Rendered images with source text
************

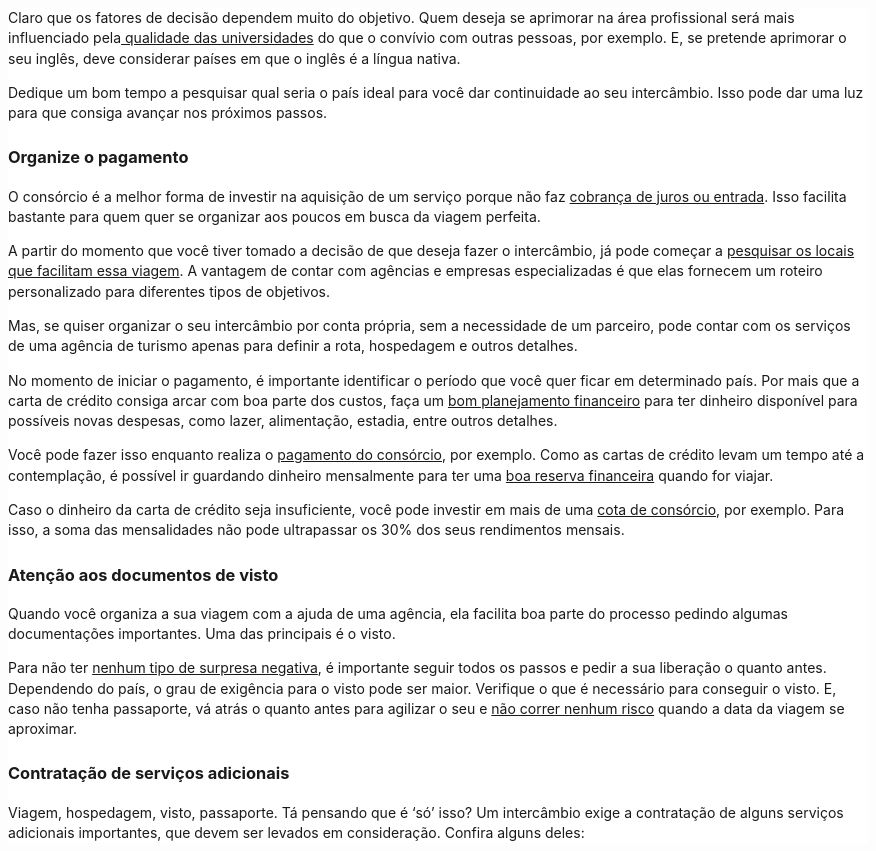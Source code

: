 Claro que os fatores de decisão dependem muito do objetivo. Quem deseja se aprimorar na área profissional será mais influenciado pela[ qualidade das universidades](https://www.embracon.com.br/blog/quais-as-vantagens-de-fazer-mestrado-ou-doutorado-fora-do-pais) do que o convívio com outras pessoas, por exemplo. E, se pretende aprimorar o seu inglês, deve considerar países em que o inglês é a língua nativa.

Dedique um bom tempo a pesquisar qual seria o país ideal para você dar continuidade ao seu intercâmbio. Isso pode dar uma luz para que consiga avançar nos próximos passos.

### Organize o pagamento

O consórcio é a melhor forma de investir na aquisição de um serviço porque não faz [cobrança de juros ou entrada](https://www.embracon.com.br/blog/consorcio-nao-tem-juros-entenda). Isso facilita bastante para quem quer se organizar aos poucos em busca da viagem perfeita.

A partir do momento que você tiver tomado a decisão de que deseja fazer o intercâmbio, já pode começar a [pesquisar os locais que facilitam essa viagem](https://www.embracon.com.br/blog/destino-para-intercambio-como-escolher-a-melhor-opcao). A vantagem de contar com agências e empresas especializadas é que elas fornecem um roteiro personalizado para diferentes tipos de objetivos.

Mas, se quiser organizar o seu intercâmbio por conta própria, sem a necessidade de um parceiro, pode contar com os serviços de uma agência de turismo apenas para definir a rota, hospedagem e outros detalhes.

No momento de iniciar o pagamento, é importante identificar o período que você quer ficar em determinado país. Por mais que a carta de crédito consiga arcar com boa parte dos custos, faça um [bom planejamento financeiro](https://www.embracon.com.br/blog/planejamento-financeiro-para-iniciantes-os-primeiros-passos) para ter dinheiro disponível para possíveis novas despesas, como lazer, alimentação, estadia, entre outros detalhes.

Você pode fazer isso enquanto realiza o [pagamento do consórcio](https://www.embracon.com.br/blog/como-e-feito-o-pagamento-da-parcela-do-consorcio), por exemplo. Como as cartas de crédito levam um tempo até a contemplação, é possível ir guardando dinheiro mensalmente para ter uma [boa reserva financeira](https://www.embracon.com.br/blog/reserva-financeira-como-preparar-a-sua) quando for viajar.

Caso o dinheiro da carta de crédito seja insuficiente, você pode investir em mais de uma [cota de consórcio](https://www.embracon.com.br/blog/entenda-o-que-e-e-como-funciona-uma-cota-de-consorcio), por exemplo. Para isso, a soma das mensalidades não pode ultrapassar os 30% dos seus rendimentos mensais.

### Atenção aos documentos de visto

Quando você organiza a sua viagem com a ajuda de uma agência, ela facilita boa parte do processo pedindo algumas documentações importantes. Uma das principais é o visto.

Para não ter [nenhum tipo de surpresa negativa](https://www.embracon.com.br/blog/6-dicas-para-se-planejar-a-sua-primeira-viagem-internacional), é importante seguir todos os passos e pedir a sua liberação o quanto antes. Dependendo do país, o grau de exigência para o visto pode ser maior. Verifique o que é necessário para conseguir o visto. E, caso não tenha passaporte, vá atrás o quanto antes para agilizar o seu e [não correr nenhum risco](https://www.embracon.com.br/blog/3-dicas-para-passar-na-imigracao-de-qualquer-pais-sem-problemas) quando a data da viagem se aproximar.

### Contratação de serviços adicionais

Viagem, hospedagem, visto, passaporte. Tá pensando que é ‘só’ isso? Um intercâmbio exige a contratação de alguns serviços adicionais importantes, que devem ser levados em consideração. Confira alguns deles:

************

| Task |
Set down the entries above exactly, and keep every picture out of your copy.

| Your response |
Source code

: Claro que os fatores de decisão dependem muito do objetivo. Quem deseja se aprimorar na área profissional será mais influenciado pela[ qualidade das universidades](https://www.embracon.com.br/blog/quais-as-vantagens-de-fazer-mestrado-ou-doutorado-fora-do-pais) do que o convívio com outras pessoas, por exemplo. E, se pretende aprimorar o seu inglês, deve considerar países em que o inglês é a língua nativa.

Dedique um bom tempo a pesquisar qual seria o país ideal para você dar continuidade ao seu intercâmbio. Isso pode dar uma luz para que consiga avançar nos próximos passos.

### Organize o pagamento

O consórcio é a melhor forma de investir na aquisição de um serviço porque não faz [cobrança de juros ou entrada](https://www.embracon.com.br/blog/consorcio-nao-tem-juros-entenda). Isso facilita bastante para quem quer se organizar aos poucos em busca da viagem perfeita.

A partir do momento que você tiver tomado a decisão de que deseja fazer o intercâmbio, já pode começar a [pesquisar os locais que facilitam essa viagem](https://www.embracon.com.br/blog/destino-para-intercambio-como-escolher-a-melhor-opcao). A vantagem de contar com agências e empresas especializadas é que elas fornecem um roteiro personalizado para diferentes tipos de objetivos.

Mas, se quiser organizar o seu intercâmbio por conta própria, sem a necessidade de um parceiro, pode contar com os serviços de uma agência de turismo apenas para definir a rota, hospedagem e outros detalhes.

No momento de iniciar o pagamento, é importante identificar o período que você quer ficar em determinado país. Por mais que a carta de crédito consiga arcar com boa parte dos custos, faça um [bom planejamento financeiro](https://www.embracon.com.br/blog/planejamento-financeiro-para-iniciantes-os-primeiros-passos) para ter dinheiro disponível para possíveis novas despesas, como lazer, alimentação, estadia, entre outros detalhes.

Você pode fazer isso enquanto realiza o [pagamento do consórcio](https://www.embracon.com.br/blog/como-e-feito-o-pagamento-da-parcela-do-consorcio), por exemplo. Como as cartas de crédito levam um tempo até a contemplação, é possível ir guardando dinheiro mensalmente para ter uma [boa reserva financeira](https://www.embracon.com.br/blog/reserva-financeira-como-preparar-a-sua) quando for viajar.

Caso o dinheiro da carta de crédito seja insuficiente, você pode investir em mais de uma [cota de consórcio](https://www.embracon.com.br/blog/entenda-o-que-e-e-como-funciona-uma-cota-de-consorcio), por exemplo. Para isso, a soma das mensalidades não pode ultrapassar os 30% dos seus rendimentos mensais.

### Atenção aos documentos de visto

Quando você organiza a sua viagem com a ajuda de uma agência, ela facilita boa parte do processo pedindo algumas documentações importantes. Uma das principais é o visto.

Para não ter [nenhum tipo de surpresa negativa](https://www.embracon.com.br/blog/6-dicas-para-se-planejar-a-sua-primeira-viagem-internacional), é importante seguir todos os passos e pedir a sua liberação o quanto antes. Dependendo do país, o grau de exigência para o visto pode ser maior. Verifique o que é necessário para conseguir o visto. E, caso não tenha passaporte, vá atrás o quanto antes para agilizar o seu e [não correr nenhum risco](https://www.embracon.com.br/blog/3-dicas-para-passar-na-imigracao-de-qualquer-pais-sem-problemas) quando a data da viagem se aproximar.

### Contratação de serviços adicionais

Viagem, hospedagem, visto, passaporte. Tá pensando que é ‘só’ isso? Um intercâmbio exige a contratação de alguns serviços adicionais importantes, que devem ser levados em consideração. Confira alguns deles:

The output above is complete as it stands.